L’expression « processus démocratique », comme d’ailleurs celle de « cheminement démocratique », est ambigüe dans la mesure où elle laisse penser que le contrôle de constitutionnalité constituerait l’ultime étape du processus d’élaboration et d’adoption de la réforme des retraites. C’est en partie ce qui entraîne et nourrit la déception.

En démocratie, c’est au Parlement qu’il revient de voter la loi après en avoir débattu. Le Conseil constitutionnel ne prend aucune part au débat et se contente, conformément au rôle qui lui est dévolu, de vérifier que le Parlement s’est prononcé dans le respect des conditions procédurales et substantielles fixées par la Constitution. Il n’est en aucun cas une troisième chambre.

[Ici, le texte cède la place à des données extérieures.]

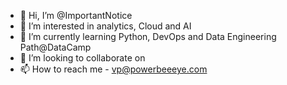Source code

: - 👋 Hi, I’m @ImportantNotice
- 👀 I’m interested in analytics, Cloud and AI
- 🌱 I’m currently learning Python, DevOps and Data Engineering Path@DataCamp
- 💞️ I’m looking to collaborate on 
- 📫 How to reach me  - vp@powerbeeeye.com

<!---
ImportantNotice/ImportantNotice is a ✨ special ✨ repository because its `README.md` (this file) appears on your GitHub profile.
You can click the Preview link to take a look at your changes.
--->
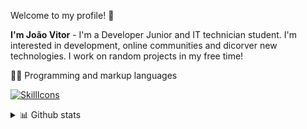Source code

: Welcome to my profile! 🐧

**I'm João Vitor** - I'm a Developer Junior and IT technician student. I'm interested in development, online communities and dicorver new technologies. I work on random projects in my free time!

👨‍💻 Programming and markup languages

<!-- Social icons section -->
[![SkillIcons](https://skillicons.dev/icons?i=cs,dotnet,linkedin)](https://www.linkedin.com/in/joão-vitor-damasceno-43b161164/)<br/>
  
<details>
  <summary>📊 Github stats</summary><br/>
  
<img width=46% src="https://github-readme-streak-stats.herokuapp.com?user=Flopinguim&theme=shadow_blue&mode=weekly&hide_longest_streak=false" />
<img width=39% src="https://github-readme-stats.vercel.app/api/top-langs/?username=Flopinguim&layout=compact&theme=shadow_blue&count_private=true&hide_border=false" />

</details>

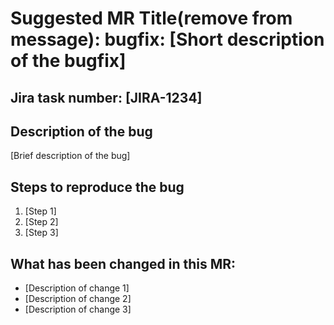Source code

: # Suggested MR Title(remove from message): bugfix: [Short description of the bugfix]

## Jira task number: [JIRA-1234]

## Description of the bug
[Brief description of the bug]

## Steps to reproduce the bug
1. [Step 1]
2. [Step 2]
3. [Step 3]

## What has been changed in this MR:
- [Description of change 1]
- [Description of change 2]
- [Description of change 3]
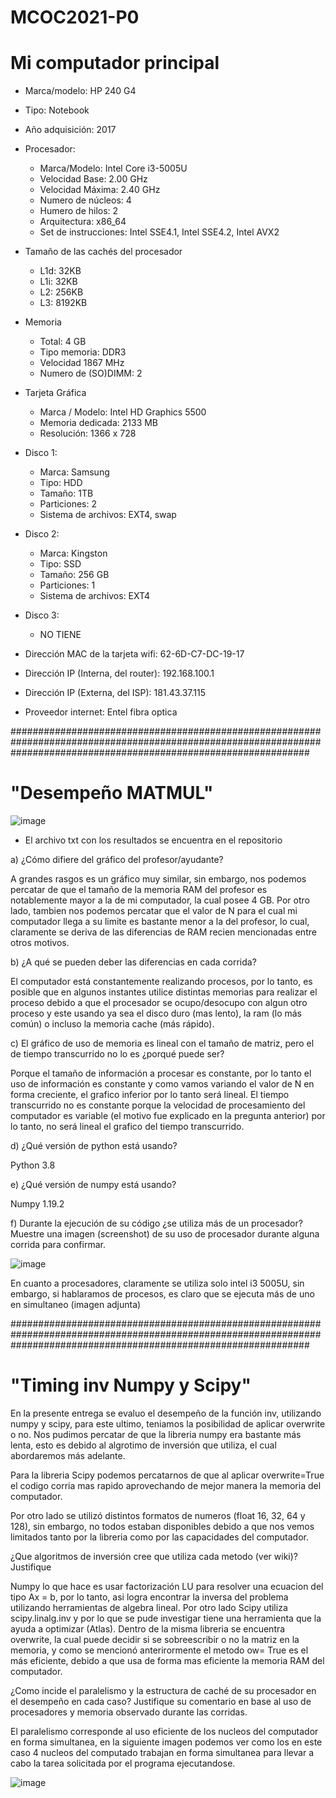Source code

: # MCOC2021-P0

# Mi computador principal

* Marca/modelo: HP 240 G4
* Tipo: Notebook
* Año adquisición: 2017
* Procesador:
  * Marca/Modelo: Intel Core i3-5005U
  * Velocidad Base: 2.00 GHz
  * Velocidad Máxima: 2.40 GHz
  * Numero de núcleos: 4 
  * Humero de hilos: 2
  * Arquitectura: x86_64
  * Set de instrucciones: Intel SSE4.1, Intel SSE4.2, Intel AVX2
* Tamaño de las cachés del procesador
  * L1d: 32KB
  * L1i: 32KB
  * L2: 256KB
  * L3: 8192KB
* Memoria 
  * Total: 4 GB
  * Tipo memoria: DDR3
  * Velocidad 1867 MHz
  * Numero de (SO)DIMM: 2
* Tarjeta Gráfica
  * Marca / Modelo: Intel HD Graphics 5500
  * Memoria dedicada: 2133 MB
  * Resolución: 1366 x 728
* Disco 1: 
  * Marca: Samsung
  * Tipo: HDD
  * Tamaño: 1TB
  * Particiones: 2
  * Sistema de archivos: EXT4, swap
* Disco 2: 
  * Marca: Kingston
  * Tipo: SSD
  * Tamaño: 256 GB
  * Particiones: 1
  * Sistema de archivos: EXT4
* Disco 3: 
  * NO TIENE
  
* Dirección MAC de la tarjeta wifi: 62-6D-C7-DC-19-17
* Dirección IP (Interna, del router): 192.168.100.1
* Dirección IP (Externa, del ISP): 181.43.37.115
* Proveedor internet: Entel fibra optica


######################################################################################################################################################################

# "Desempeño MATMUL"


![image](https://user-images.githubusercontent.com/53507891/128485611-0d393343-f0d3-4804-9506-67a739a40481.png)

* El archivo txt con los resultados se encuentra en el repositorio

a) ¿Cómo difiere del gráfico del profesor/ayudante?

A grandes rasgos es un gráfico muy similar, sin embargo, nos podemos percatar de que el tamaño de la memoria RAM del profesor es notablemente mayor a la de mi computador, la cual posee 4 GB. Por otro lado, tambien nos podemos percatar que el valor de N para el cual mi computador llega a su limite es bastante menor a la del profesor, lo cual, claramente se deriva de las diferencias de RAM recien mencionadas entre otros motivos.

b) ¿A qué se pueden deber las diferencias en cada corrida?

El computador está constantemente realizando procesos, por lo tanto, es posible que en algunos instantes utilice distintas memorias para realizar el proceso debido a que el procesador se ocupo/desocupo con algun otro proceso y este usando ya sea el disco duro (mas lento), la ram (lo más común) o incluso la memoria cache (más rápido).

c) El gráfico de uso de memoria es lineal con el tamaño de matriz, pero el de tiempo transcurrido no lo es ¿porqué puede ser?

Porque el tamaño de información a procesar es constante, por lo tanto el uso de información es constante y como vamos variando el valor de N en forma creciente, el grafico inferior por lo tanto será lineal. El tiempo transcurrido no es constante porque la velocidad de procesamiento del computador es variable (el motivo fue explicado en la pregunta anterior) por lo tanto, no será lineal el grafico del tiempo transcurrido.

d) ¿Qué versión de python está usando?

Python 3.8

e) ¿Qué versión de numpy está usando?

Numpy 1.19.2

f) Durante la ejecución de su código ¿se utiliza más de un procesador? Muestre una imagen (screenshot) de su uso de procesador durante alguna corrida para confirmar. 


![image](https://user-images.githubusercontent.com/53507891/128484506-719dc3eb-7160-42fb-ba26-a5e90d2fc068.png)


En cuanto a procesadores, claramente se utiliza solo intel i3 5005U, sin embargo, si hablaramos de procesos, es claro que se ejecuta más de uno en simultaneo (imagen adjunta)

######################################################################################################################################################################

# "Timing inv Numpy y Scipy"

En la presente entrega se evaluo el desempeño de la función inv, utilizando numpy y scipy, para este ultimo, teniamos la posibilidad de aplicar overwrite o no. Nos pudimos
percatar de que la libreria numpy era bastante más lenta, esto es debido al algrotimo de inversión que utiliza, el cual abordaremos más adelante.

Para la libreria Scipy podemos percatarnos de que al aplicar overwrite=True el codigo corria mas rapido aprovechando de mejor manera la memoria del computador.

Por otro lado se utilizó distintos formatos de numeros (float 16, 32, 64 y 128), sin embargo, no todos estaban disponibles debido a que nos vemos limitados tanto por la libreria
como por las capacidades del computador.

¿Que algoritmos de inversión cree que utiliza cada metodo (ver wiki)? Justifique

Numpy lo que hace es usar factorización LU para resolver una ecuacion del tipo Ax = b, por lo tanto, asi logra encontrar la inversa del problema utilizando herramientas de algebra lineal. Por otro lado Scipy utiliza scipy.linalg.inv y por lo que se pude investigar tiene una herramienta que la ayuda a optimizar (Atlas). Dentro de la misma libreria se encuentra overwrite, la cual puede decidir si se sobreescribir o no la matriz en la memoria, y como se mencionó anterirormente el metodo ow= True es el más eficiente, debido a que usa de forma mas eficiente la memoria RAM del computador.

¿Como incide el paralelismo y la estructura de caché de su procesador en el desempeño en cada caso? Justifique su comentario en base al uso de procesadores y memoria observado durante las corridas. 

El paralelismo corresponde al uso eficiente de los nucleos del computador en forma simultanea, en la siguiente imagen podemos ver como los en este caso 4 nucleos del computado trabajan en forma simultanea para llevar a cabo la tarea solicitada por el programa ejecutandose.

![image](https://user-images.githubusercontent.com/53507891/129987141-3e2ce489-ebe4-4564-804f-4407d506b0af.png)



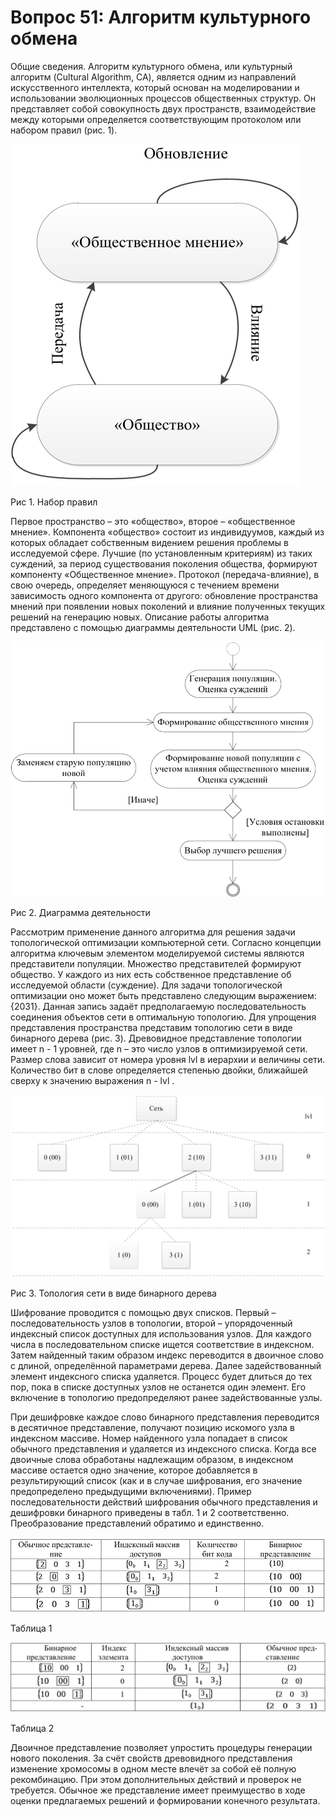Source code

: # Вопрос 51: Алгоритм культурного обмена

Общие сведения. Алгоритм культурного обмена, или культурный алгоритм (Cultural Algorithm, CA), является одним из направлений искусственного интеллекта, который основан на моделировании и использовании эволюционных процессов общественных структур. Он представляет собой совокупность двух пространств, взаимодействие между которыми определяется соответствующим протоколом или набором правил (рис. 1).

![Рис 1. Набор правил](../resources/imgs/t51_1.png)

Рис 1. Набор правил

Первое пространство – это «общество», второе – «общественное мнение». Компонента «общество» состоит из индивидуумов, каждый из которых обладает собственным видением решения проблемы в исследуемой сфере. Лучшие (по установленным критериям) из таких суждений, за период существования поколения общества, формируют компоненту «Общественное мнение». Протокол (передача-влияние), в свою очередь, определяет меняющуюся с течением времени зависимость одного компонента от другого: обновление пространства мнений при появлении новых поколений и влияние полученных текущих решений на генерацию новых. Описание работы алгоритма представлено с помощью диаграммы деятельности UML (рис. 2).

![Рис 2. Диаграмма деятельности](../resources/imgs/t51_2.png)

Рис 2. Диаграмма деятельности

Рассмотрим применение данного алгоритма для решения задачи топологической оптимизации компьютерной сети. Согласно концепции алгоритма ключевым элементом моделируемой системы являются представители популяции. Множество представителей формируют общество. У каждого из них есть собственное представление об исследуемой области (суждение). Для задачи топологической оптимизации оно может быть представлено следующим выражением: {2031}. Данная запись задаёт предполагаемую последовательность соединения объектов сети в оптимальную топологию. Для упрощения представления пространства представим топологию сети в виде бинарного дерева (рис. 3). Древовидное представление топологии имеет n - 1 уровней, где n – это число узлов в оптимизируемой сети. Размер слова зависит от номера уровня lvl в иерархии и величины сети. Количество бит в слове определяется степенью двойки, ближайшей сверху к значению выражения n - lvl .

![Рис 3. Топология сети в виде бинарного дерева](../resources/imgs/t51_3.png)

Рис 3. Топология сети в виде бинарного дерева

Шифрование проводится с помощью двух списков. Первый – последовательность узлов в топологии, второй – упорядоченный индексный список доступных для использования узлов. Для каждого числа в последовательном списке ищется соответствие в индексном. Затем найденный таким образом индекс переводится в двоичное слово с длиной, определённой параметрами дерева. Далее задействованный элемент индексного списка удаляется. Процесс будет длиться до тех пор, пока в списке доступных узлов не останется один элемент. Его включение в топологию предопределяют ранее задействованные узлы.

При дешифровке каждое слово бинарного представления переводится в десятичное представление, получают позицию искомого узла в индексном массиве. Номер найденного узла попадает в список обычного представления и удаляется из
индексного списка. Когда все двоичные слова обработаны надлежащим образом, в индексном массиве остается одно значение, которое добавляется в результирующий список (как и в случае шифрования, его значение предопределено предыдущими включениями). Пример последовательности действий шифрования обычного представления и дешифровки бинарного приведены в табл. 1 и 2 соответственно. Преобразование представлений обратимо и единственно.

![Таблица 1](../resources/imgs/t51_4.png)

Таблица 1

![Таблица 2](../resources/imgs/t51_5.png)

Таблица 2

Двоичное представление позволяет упростить процедуры генерации нового поколения. За счёт свойств древовидного представления изменение хромосомы в одном месте влечёт за собой её полную рекомбинацию. При этом дополнительных действий и проверок не требуется. Обычное же представление имеет преимущество в ходе оценки предлагаемых решений и формировании конечного результата.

En revanche, dès lors que le Conseil constitutionnel est saisi, la loi ne peut entrer en vigueur qu’à la condition que celui-ci l’ait déclarée conforme à la Constitution. Dans cette perspective, la décision du Conseil met un terme à une période d’incertitude et l’on sait désormais que la LFRSS peut entrer en vigueur, amputée des dispositions qui ont été déclarées contraires à la Constitution.

À cet égard, la décision RIP était sans incidence sur le sort de la loi puisque, quand bien même le Conseil aurait déclaré la proposition de loi conforme aux conditions fixées par l’article 11 de la Constitution, la LFRSS et la proposition étant deux textes différents, ils auraient chacun suivi leur propre « cheminement ». Le point n’est pas dénué d’intérêt alors qu’une deuxième proposition de loi visant à organiser un référendum d’initiative partagée a été enregistrée par le Conseil constitutionnel à la veille des ses deux décisions, sur laquelle il a annoncé qu’il statuerait le 3 mai.

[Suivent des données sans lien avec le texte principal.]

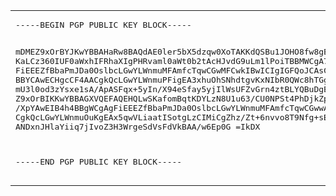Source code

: <table>
  <tr>
    <td>
      <![so1icitx](https://github.com/user-attachments/assets/5edfabf0-0850-431d-9ea3-c6bc1eeb7338)
    <td>
      <pre>
-----BEGIN PGP PUBLIC KEY BLOCK-----

mDMEZ9xOrBYJKwYBBAHaRw8BAQdAE0ler5bX5dzqw0XoTAKKdQSBu1JOHO8fw8gE
KaLCz360IUF0aWxhIFRhaXIgPHRvaml0aWt0b2tAcHJvdG9uLm1lPoiTBBMWCgA7
FiEEEZfBbaPmJDa0OslbcLGwYLWnmuMFAmfcTqwCGwMFCwkIBwICIgIGFQoJCAsC
BBYCAwECHgcCF4AACgkQcLGwYLWnmuPFigEA3xhuOhSNhdtgvKxNIbR0QWc8hTGg
mU3l0od3zYsxe1sA/ApASFqx+5yIn/X94eSfay5yjIlWsUFZvGrn4ztBLYQBuDgE
Z9xOrBIKKwYBBAGXVQEFAQEHQLwSKafomBqtKDYLzN8U1u63/CU0NPSt4PhDjkZp
/XpYAwEIB4h4BBgWCgAgFiEEEZfBbaPmJDa0OslbcLGwYLWnmuMFAmfcTqwCGwwA
CgkQcLGwYLWnmuOuKgEAx5qwVLiaatISotgLzCIMiCgZhz/Zt+6nvvo8T9Nfg+sB
ANDxnJHlaYiiq7jIvoZ3H3WrgeSdVsFdVkBAA/w6Ep0G
=IkDX

-----END PGP PUBLIC KEY BLOCK-----
      </pre>
    </td>
  </tr>
</table>
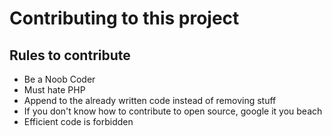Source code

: # Contributing to this project

## Rules to contribute
- Be a Noob Coder
- Must hate PHP
- Append to the already written code instead of removing stuff
- If you don't know how to contribute to open source, google it you beach
- Efficient code is forbidden
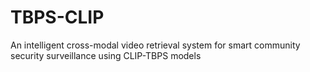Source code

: # TBPS-CLIP
An intelligent cross-modal video retrieval system for smart community security surveillance using CLIP-TBPS models
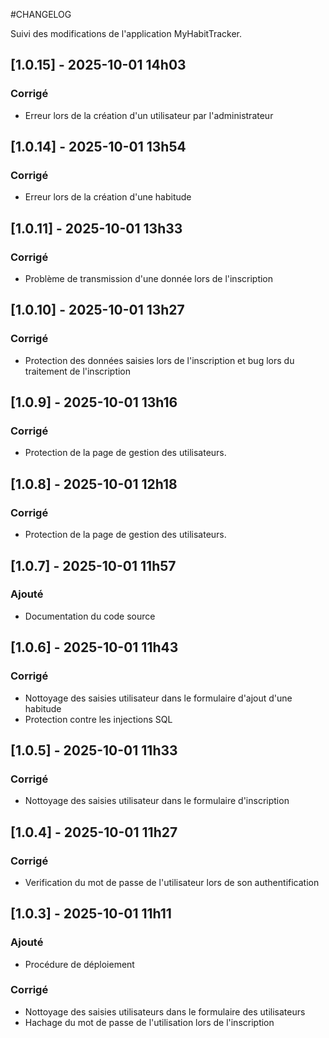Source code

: #CHANGELOG 

Suivi des modifications de l'application MyHabitTracker.

## [1.0.15] - 2025-10-01 14h03
### Corrigé 
- Erreur lors de la création d'un utilisateur par l'administrateur

## [1.0.14] - 2025-10-01 13h54
### Corrigé 
- Erreur lors de la création d'une habitude

## [1.0.11] - 2025-10-01 13h33
### Corrigé 
- Problème de transmission d'une donnée lors de l'inscription

## [1.0.10] - 2025-10-01 13h27
### Corrigé 
- Protection des données saisies lors de l'inscription et bug lors du traitement de l'inscription

## [1.0.9] - 2025-10-01 13h16
### Corrigé 
- Protection de la page de gestion des utilisateurs.

## [1.0.8] - 2025-10-01 12h18
### Corrigé 
- Protection de la page de gestion des utilisateurs.

## [1.0.7] - 2025-10-01 11h57
### Ajouté 
- Documentation du code source

## [1.0.6] - 2025-10-01 11h43
### Corrigé
- Nottoyage des saisies utilisateur dans le formulaire d'ajout d'une habitude
- Protection contre les injections SQL

## [1.0.5] - 2025-10-01 11h33
### Corrigé
- Nottoyage des saisies utilisateur dans le formulaire d'inscription


## [1.0.4] - 2025-10-01 11h27

### Corrigé
- Verification du mot de passe de l'utilisateur lors de son authentification

## [1.0.3] - 2025-10-01 11h11
### Ajouté
- Procédure de déploiement 
### Corrigé
- Nottoyage des saisies utilisateurs dans le formulaire des utilisateurs
- Hachage du mot de passe de l'utilisation lors de l'inscription
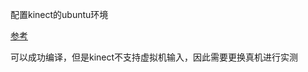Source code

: 配置kinect的ubuntu环境

[参考](https://blog.csdn.net/qq_33954229/article/details/100236046)

可以成功编译，但是kinect不支持虚拟机输入，因此需要更换真机进行实测

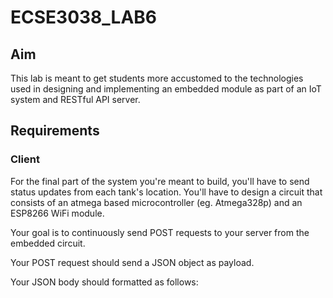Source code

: # ECSE3038_LAB6
## Aim

This lab is meant to get students more accustomed to the technologies used in designing and implementing an embedded module as part of an IoT system and RESTful API server.

## Requirements

### Client

For the final part of the system you're meant to build, you'll have to send status updates from each tank's location. You'll have to design a circuit that consists of an atmega based microcontroller (eg. Atmega328p) and an ESP8266 WiFi module.

Your goal is to continuously send POST requests to your server from the embedded circuit. 

Your POST request should send a JSON object as payload.

Your JSON body should formatted as follows:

Le Président de la République a promulgué la réforme des retraites samedi matin au Journal Officiel. Aurait-il pu ne pas le faire ?

Il aurait pu ne pas le faire aussi rapidement mais dès lors que le Conseil constitutionnel a déclaré la loi, pour l’essentiel de ses dispositions, conforme à la Constitution, la promulgation était, juridiquement, l’étape suivante.

Contrairement à ce que certains lui demandaient, le Président de la République n’a pas le choix de ne pas promulguer une loi et renoncer à le faire constituerait une violation de la Constitution. Si celle-ci impose, dans son article 10, que le Président promulgue les lois dans les quinze jours qui suivent leur adoption définitive, c’est d’abord pour empêcher qu’il puisse faire obstacle à la volonté du Parlement.

C’est la raison pour laquelle la saisine du Conseil constitutionnel n’a pour effet que de suspendre ce délai qui reprend une fois sa décision rendue.

La seule exception est la possibilité offerte au Président de la République, par ce même article 10, de demander au Parlement, avant l’expiration de ce délai, une nouvelle délibération de la loi ou de certains de ses articles. C’est un choix d’ordre politique et Emmanuel Macron l’a écarté.